SOURCE MATERIAL:
Segment Open
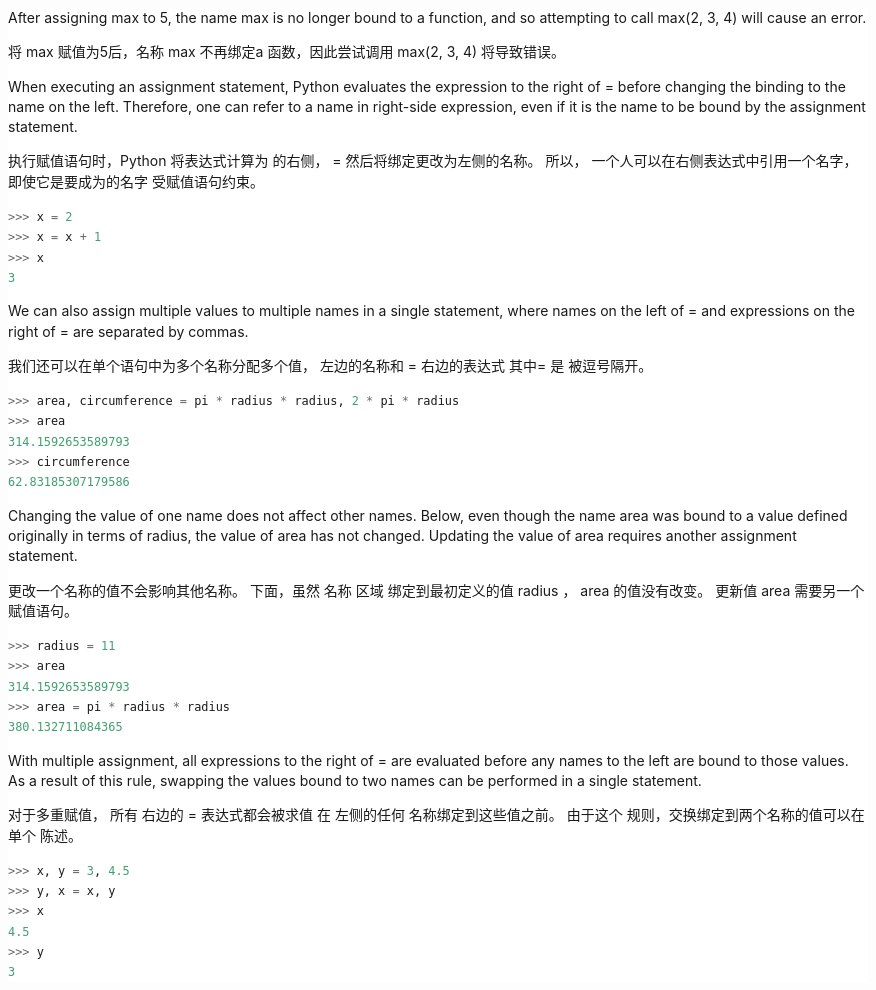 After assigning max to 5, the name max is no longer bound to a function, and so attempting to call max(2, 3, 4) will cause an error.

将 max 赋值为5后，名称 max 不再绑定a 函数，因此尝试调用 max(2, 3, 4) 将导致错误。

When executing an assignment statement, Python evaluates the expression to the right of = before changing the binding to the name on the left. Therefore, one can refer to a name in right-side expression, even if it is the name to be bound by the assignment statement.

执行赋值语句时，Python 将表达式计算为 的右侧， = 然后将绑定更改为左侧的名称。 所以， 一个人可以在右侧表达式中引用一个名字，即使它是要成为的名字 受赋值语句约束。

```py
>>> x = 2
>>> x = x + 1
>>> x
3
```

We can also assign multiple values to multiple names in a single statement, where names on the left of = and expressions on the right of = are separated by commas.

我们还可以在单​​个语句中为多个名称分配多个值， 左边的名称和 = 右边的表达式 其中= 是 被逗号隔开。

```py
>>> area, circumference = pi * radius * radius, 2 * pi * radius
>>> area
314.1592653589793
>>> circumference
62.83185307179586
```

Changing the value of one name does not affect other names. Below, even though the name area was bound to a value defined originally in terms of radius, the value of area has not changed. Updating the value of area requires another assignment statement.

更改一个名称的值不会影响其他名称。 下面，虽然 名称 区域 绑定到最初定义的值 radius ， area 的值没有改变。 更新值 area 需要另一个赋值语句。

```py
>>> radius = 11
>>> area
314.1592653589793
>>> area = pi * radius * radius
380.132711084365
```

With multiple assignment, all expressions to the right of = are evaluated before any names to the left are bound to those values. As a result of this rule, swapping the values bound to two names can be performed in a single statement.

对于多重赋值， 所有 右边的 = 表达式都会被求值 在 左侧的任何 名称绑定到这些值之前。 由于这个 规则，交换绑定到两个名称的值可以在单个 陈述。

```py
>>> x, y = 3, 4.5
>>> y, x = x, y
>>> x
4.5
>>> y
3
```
Segment Closed
Segment Open
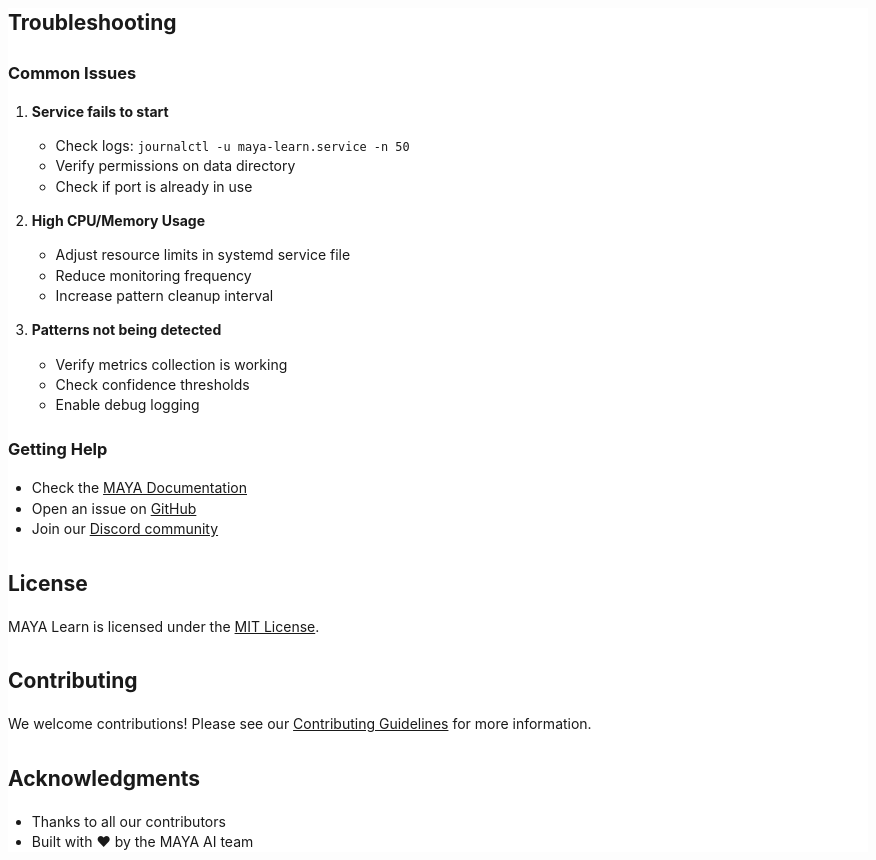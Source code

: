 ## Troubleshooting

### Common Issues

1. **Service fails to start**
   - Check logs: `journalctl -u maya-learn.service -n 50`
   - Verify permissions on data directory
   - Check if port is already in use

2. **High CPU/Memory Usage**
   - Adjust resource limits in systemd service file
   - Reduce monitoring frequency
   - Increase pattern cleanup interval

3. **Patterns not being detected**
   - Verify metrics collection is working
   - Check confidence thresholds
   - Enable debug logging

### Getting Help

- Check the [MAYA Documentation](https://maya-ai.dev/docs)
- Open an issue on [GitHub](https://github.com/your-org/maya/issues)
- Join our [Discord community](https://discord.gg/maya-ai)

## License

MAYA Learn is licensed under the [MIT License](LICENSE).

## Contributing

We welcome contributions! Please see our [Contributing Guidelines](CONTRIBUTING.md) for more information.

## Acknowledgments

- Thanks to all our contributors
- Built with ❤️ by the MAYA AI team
Segment Closed
YOUR GOAL: Would you print, exactly as written, every line above from the one holding "- Check the" through the one holding "- Built with ❤️ by the MAYA AI team", with both included and no other lines?

RESULT OF THE EXERCISE:
- Check the [MAYA Documentation](https://maya-ai.dev/docs)
- Open an issue on [GitHub](https://github.com/your-org/maya/issues)
- Join our [Discord community](https://discord.gg/maya-ai)

## License

MAYA Learn is licensed under the [MIT License](LICENSE).

## Contributing

We welcome contributions! Please see our [Contributing Guidelines](CONTRIBUTING.md) for more information.

## Acknowledgments

- Thanks to all our contributors
- Built with ❤️ by the MAYA AI team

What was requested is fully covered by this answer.